The S&P closed at 3677 up 95 pts….and if futures are any indication we should bust up and thru 3700 on the opening….Again – do not be surprised by this surge higher….as it appears to be more of a bounce rather than a change in psyche….the PCE – which is a FED favorite inflation indicator is due out next week and is expected to show ongoing inflationary pressure which only supports the move to raise rates by 75 bps in November and possibly December….

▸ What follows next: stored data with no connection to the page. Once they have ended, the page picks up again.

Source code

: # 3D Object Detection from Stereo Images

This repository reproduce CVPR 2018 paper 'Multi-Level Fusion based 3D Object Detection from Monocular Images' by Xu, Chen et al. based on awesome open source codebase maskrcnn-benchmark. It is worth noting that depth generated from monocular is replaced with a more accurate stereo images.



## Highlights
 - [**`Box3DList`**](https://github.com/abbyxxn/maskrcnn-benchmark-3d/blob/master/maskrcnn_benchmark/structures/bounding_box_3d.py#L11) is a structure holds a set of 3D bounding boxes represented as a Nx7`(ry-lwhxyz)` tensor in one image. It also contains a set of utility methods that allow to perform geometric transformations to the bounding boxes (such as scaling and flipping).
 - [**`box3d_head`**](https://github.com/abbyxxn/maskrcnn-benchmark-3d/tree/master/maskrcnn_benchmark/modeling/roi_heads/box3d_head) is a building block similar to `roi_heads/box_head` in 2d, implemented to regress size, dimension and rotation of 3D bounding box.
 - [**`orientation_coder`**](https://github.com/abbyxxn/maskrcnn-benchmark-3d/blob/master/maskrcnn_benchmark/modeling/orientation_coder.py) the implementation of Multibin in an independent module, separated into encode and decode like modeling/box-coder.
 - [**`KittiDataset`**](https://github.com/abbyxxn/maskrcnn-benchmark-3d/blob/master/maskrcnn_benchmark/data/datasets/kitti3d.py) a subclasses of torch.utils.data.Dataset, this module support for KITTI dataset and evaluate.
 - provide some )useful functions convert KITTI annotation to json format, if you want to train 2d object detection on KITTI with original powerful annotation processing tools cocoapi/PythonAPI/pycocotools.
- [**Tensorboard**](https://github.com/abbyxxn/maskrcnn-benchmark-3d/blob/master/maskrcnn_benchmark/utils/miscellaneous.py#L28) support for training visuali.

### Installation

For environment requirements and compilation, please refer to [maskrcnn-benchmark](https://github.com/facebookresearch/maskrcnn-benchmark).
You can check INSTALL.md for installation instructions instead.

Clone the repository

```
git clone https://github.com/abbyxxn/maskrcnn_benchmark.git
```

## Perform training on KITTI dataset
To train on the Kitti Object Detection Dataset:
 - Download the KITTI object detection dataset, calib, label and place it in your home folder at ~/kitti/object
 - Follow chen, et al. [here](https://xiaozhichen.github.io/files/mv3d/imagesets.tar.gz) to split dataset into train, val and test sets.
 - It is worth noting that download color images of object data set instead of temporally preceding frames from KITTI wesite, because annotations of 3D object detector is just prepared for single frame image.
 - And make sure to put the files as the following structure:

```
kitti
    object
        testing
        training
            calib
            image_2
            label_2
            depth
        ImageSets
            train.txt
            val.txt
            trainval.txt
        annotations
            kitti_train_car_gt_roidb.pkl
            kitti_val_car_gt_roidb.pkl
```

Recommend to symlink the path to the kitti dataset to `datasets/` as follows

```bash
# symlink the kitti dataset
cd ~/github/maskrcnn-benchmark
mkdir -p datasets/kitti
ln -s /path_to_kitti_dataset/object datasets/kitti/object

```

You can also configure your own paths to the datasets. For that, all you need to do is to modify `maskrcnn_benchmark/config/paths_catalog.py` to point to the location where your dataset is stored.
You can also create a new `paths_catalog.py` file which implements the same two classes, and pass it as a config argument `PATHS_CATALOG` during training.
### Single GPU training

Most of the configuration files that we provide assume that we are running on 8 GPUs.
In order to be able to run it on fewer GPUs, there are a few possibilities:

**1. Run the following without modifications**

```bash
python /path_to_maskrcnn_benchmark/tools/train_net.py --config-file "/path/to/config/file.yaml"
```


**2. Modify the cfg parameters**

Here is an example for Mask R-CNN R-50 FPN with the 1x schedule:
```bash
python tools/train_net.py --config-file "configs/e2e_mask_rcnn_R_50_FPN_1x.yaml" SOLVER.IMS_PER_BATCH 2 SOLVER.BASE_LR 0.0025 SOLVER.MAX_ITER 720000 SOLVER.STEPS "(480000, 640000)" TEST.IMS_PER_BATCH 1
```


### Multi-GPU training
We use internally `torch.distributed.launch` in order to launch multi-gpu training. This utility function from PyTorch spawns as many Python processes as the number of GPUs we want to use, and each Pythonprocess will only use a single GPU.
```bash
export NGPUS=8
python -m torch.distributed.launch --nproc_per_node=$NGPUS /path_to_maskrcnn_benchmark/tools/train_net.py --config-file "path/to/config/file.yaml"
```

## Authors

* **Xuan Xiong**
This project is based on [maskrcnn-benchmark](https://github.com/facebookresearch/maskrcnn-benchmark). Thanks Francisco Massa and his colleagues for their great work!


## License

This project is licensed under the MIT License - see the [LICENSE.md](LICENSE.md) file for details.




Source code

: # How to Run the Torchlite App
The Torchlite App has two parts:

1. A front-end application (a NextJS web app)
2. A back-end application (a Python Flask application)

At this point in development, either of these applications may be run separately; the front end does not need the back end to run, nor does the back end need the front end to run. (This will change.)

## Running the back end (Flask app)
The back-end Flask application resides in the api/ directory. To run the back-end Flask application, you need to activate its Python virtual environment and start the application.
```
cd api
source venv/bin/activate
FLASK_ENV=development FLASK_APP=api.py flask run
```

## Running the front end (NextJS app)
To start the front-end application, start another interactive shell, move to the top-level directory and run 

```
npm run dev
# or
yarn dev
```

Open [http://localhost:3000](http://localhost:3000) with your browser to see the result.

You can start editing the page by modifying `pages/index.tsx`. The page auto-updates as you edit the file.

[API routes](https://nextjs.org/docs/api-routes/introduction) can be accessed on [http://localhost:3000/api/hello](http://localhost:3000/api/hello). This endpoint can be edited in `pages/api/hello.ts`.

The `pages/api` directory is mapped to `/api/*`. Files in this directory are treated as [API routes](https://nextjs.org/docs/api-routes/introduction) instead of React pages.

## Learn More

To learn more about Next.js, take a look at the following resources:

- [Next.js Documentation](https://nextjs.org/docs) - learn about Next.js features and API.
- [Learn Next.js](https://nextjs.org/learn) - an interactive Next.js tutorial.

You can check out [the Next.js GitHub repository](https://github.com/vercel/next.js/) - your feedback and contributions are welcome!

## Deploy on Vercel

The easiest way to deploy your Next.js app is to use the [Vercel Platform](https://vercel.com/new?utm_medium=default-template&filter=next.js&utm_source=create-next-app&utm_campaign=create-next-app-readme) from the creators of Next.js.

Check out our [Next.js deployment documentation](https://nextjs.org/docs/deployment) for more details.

Sit tight as a long-term investor – stick to the plan…. take advantage of dollar cost averaging (DCA) and dividend reinvestment programs. Overweight the big boring names – buy the stuff that people need (STPN).
Take Good care
Chief Market Strategist
kpolcari@slatestone.com
Roasted French Country Chicken
You need: 6 lg. potatoes – sliced in half and then sliced in qtrs. Lengthwise, Chicken pieces, legs, thighs, s&p, like 5 crush garlic cloves, herbs de Provence, fresh chopped Italian parsley, dry white wine (you can use chicken broth if you prefer), olive oil.
Preheat oven to 425 degrees. Add enough olive oil to cover bottom of roasting pan…let heat up.
Combine – the garlic, oregano, parsley, and white wine (or broth) in a small bowl – set aside.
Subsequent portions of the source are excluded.